Phillip Allen’s paintings expose the viewer to the challenges of readability and contradiction in their examinations of possibility and limitation.
The paintings are composed of abstract forms that seem to question their own intent through their suggestions of strange figurations within landscapes. The dense, solid materiality of the work is in opposition to the layers of thinly applied colour that occupies the centre ground of the rendered and re-rendered surface.
In an appraisal of the effectualness of linguistics and of different painting styles to communicate, Allen synthesizes letters, patterns and shapes to form an invented pictorial syntax, creating a new imaginary language. Biographical and art historical references are tangled into this made-up vernacular. In ‘WXY’ and ‘ONM’ a figurative element is introduced through the allusion to the male and female nude. The alphabet letters are organized in an ornamental systemization, so that letters and images are no longer experienced as conflicting opposites. All of Allen’s compositions warn the viewer against overly literal readings and of the shortcomings of language and painting. Content and matter are at a constant interplay in these paintings, so that their imagery is not to be trusted to decode into a clear reading. Instead, the complete effect is offered up only through the paint itself. Often in Allen’s paintings, symbols and gestures of the same ‘family’ reappear titled under the same invented ‘clan’ denominations and in different ‘versions’, proclaiming their tentativeness again and again.
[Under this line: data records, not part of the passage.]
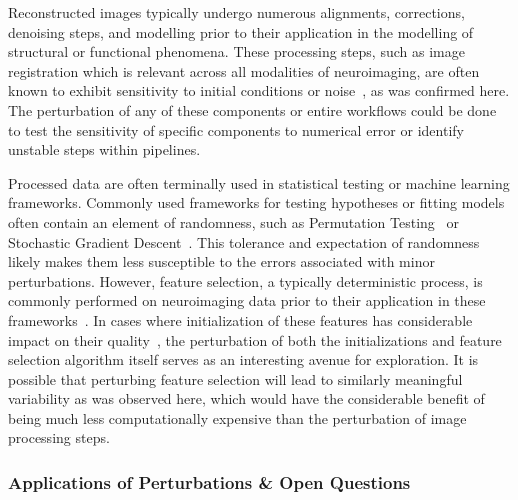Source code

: Reconstructed images typically undergo numerous alignments, corrections, denoising steps, and modelling prior to their
application in the modelling of structural or functional phenomena. These processing steps, such as image registration
which is relevant across all modalities of neuroimaging, are often known to exhibit sensitivity to initial conditions
or noise~\cite{salari2020file}, as was confirmed here. The perturbation of any of these components or entire workflows
could be done to test the sensitivity of specific components to numerical error or identify unstable steps within
pipelines.

Processed data are often terminally used in statistical testing or machine learning frameworks. Commonly used
frameworks for testing hypotheses or fitting models often contain an element of randomness, such as Permutation
Testing~\cite{oden1975arguments} or Stochastic Gradient Descent~\cite{bottou1991stochastic}. This tolerance and
expectation of randomness likely makes them less susceptible to the errors associated with minor perturbations.
However, feature selection, a typically deterministic process, is commonly performed on neuroimaging data prior to
their application in these frameworks~\cite{mwangi2014review}. In cases where initialization of these features has
considerable impact on their quality~\cite{kobak2021init}, the perturbation of both the initializations and feature
selection algorithm itself serves as an interesting avenue for exploration. It is possible that perturbing feature
selection will lead to similarly meaningful variability as was observed here, which would have the considerable benefit
of being much less computationally expensive than the perturbation of image processing steps.

\subsubsection{Applications of Perturbations \& Open Questions}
The thick bands of paint on the top and bottom of the boards do not offer themselves up for any kind of pictorial recognition. Instead, they work with the formal aspects of colour, mark and density to communicate at a more rudimentary level. In its physicality, the raw paint is also like matter waiting to be activated by the artist’s brush or the viewer’s imagination– suggesting the incalculable illusionary possibilities it inherently contains. Some of these are played out on the surface, only to be dispelled by the reminder of the concrete source of the illusion, and in this way, the thick borders of paint contain the paintings conceptually as well as physically.
The separation between materiality and illusion is ever more evident in Allen’s ‘Pareidolia’ collage/reliefs, where the painted illusions are replaced by the printed image. The term ‘pareidolia’ describes the psychological delusion of perceiving vague and random stimulus (often an image or sound) as significant. Common examples include perceiving images of animals in clouds, the ‘Face on Mars’, the man in the moon and various religious projections, as well as ‘hidden messages’ heard on records played in reverse. Through the composition of these works, elements depicted in the collaged images are broken down into simpler denominations and new associations are drawn between the source image and the paint. The clots of paint playfully mimic the texture, palette or material depicted in the images. The tensions present in the idea of representation through painting are played out on the board, yet the signified and the signifier never resolve themselves; is the image representing the paint, or is the paint representing the image? They could both just as easily transform themselves into each other. The pools of oil emanating from the thick impasto remind the viewer of the limitations of the medium’s power for illusion and representation of the real, but the crinkled dot-printed colour reproductions remind us of this same fact, and they refer to each other as testaments of their own failures.